● **Task brief**
Please output the entries below without altering a single character.

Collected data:

···

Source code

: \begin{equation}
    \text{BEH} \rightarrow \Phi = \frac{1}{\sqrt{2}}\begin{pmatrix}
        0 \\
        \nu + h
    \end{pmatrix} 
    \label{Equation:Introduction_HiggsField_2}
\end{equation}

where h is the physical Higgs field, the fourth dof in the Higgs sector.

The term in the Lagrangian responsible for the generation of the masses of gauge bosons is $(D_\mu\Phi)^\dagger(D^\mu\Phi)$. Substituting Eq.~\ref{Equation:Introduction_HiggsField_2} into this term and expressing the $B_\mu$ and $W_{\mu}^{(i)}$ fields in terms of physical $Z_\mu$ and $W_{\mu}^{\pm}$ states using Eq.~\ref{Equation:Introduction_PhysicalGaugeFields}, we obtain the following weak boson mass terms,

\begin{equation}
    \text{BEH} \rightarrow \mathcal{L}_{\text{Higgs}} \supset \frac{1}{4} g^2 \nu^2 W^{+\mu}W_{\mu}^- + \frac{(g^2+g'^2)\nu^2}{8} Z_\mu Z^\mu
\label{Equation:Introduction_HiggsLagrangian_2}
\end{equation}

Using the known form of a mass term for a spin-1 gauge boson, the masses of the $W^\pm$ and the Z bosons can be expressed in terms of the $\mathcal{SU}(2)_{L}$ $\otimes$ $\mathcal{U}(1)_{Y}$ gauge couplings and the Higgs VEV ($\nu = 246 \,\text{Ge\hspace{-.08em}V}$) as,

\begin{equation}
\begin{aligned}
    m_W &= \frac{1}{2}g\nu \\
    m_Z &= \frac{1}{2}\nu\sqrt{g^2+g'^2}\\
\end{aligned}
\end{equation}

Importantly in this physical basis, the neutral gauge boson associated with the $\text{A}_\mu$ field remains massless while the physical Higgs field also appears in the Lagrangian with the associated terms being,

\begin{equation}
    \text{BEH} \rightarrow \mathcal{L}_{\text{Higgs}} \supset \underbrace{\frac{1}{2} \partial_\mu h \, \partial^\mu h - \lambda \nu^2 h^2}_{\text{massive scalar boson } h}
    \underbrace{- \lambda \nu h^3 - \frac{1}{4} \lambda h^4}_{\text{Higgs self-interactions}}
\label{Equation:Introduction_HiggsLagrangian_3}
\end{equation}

···

● **Written solution**
Source code

: \begin{equation}
    \text{BEH} \rightarrow \Phi = \frac{1}{\sqrt{2}}\begin{pmatrix}
        0 \\
        \nu + h
    \end{pmatrix} 
    \label{Equation:Introduction_HiggsField_2}
\end{equation}

where h is the physical Higgs field, the fourth dof in the Higgs sector.

The term in the Lagrangian responsible for the generation of the masses of gauge bosons is $(D_\mu\Phi)^\dagger(D^\mu\Phi)$. Substituting Eq.~\ref{Equation:Introduction_HiggsField_2} into this term and expressing the $B_\mu$ and $W_{\mu}^{(i)}$ fields in terms of physical $Z_\mu$ and $W_{\mu}^{\pm}$ states using Eq.~\ref{Equation:Introduction_PhysicalGaugeFields}, we obtain the following weak boson mass terms,

\begin{equation}
    \text{BEH} \rightarrow \mathcal{L}_{\text{Higgs}} \supset \frac{1}{4} g^2 \nu^2 W^{+\mu}W_{\mu}^- + \frac{(g^2+g'^2)\nu^2}{8} Z_\mu Z^\mu
\label{Equation:Introduction_HiggsLagrangian_2}
\end{equation}

Using the known form of a mass term for a spin-1 gauge boson, the masses of the $W^\pm$ and the Z bosons can be expressed in terms of the $\mathcal{SU}(2)_{L}$ $\otimes$ $\mathcal{U}(1)_{Y}$ gauge couplings and the Higgs VEV ($\nu = 246 \,\text{Ge\hspace{-.08em}V}$) as,

\begin{equation}
\begin{aligned}
    m_W &= \frac{1}{2}g\nu \\
    m_Z &= \frac{1}{2}\nu\sqrt{g^2+g'^2}\\
\end{aligned}
\end{equation}

Importantly in this physical basis, the neutral gauge boson associated with the $\text{A}_\mu$ field remains massless while the physical Higgs field also appears in the Lagrangian with the associated terms being,

\begin{equation}
    \text{BEH} \rightarrow \mathcal{L}_{\text{Higgs}} \supset \underbrace{\frac{1}{2} \partial_\mu h \, \partial^\mu h - \lambda \nu^2 h^2}_{\text{massive scalar boson } h}
    \underbrace{- \lambda \nu h^3 - \frac{1}{4} \lambda h^4}_{\text{Higgs self-interactions}}
\label{Equation:Introduction_HiggsLagrangian_3}
\end{equation}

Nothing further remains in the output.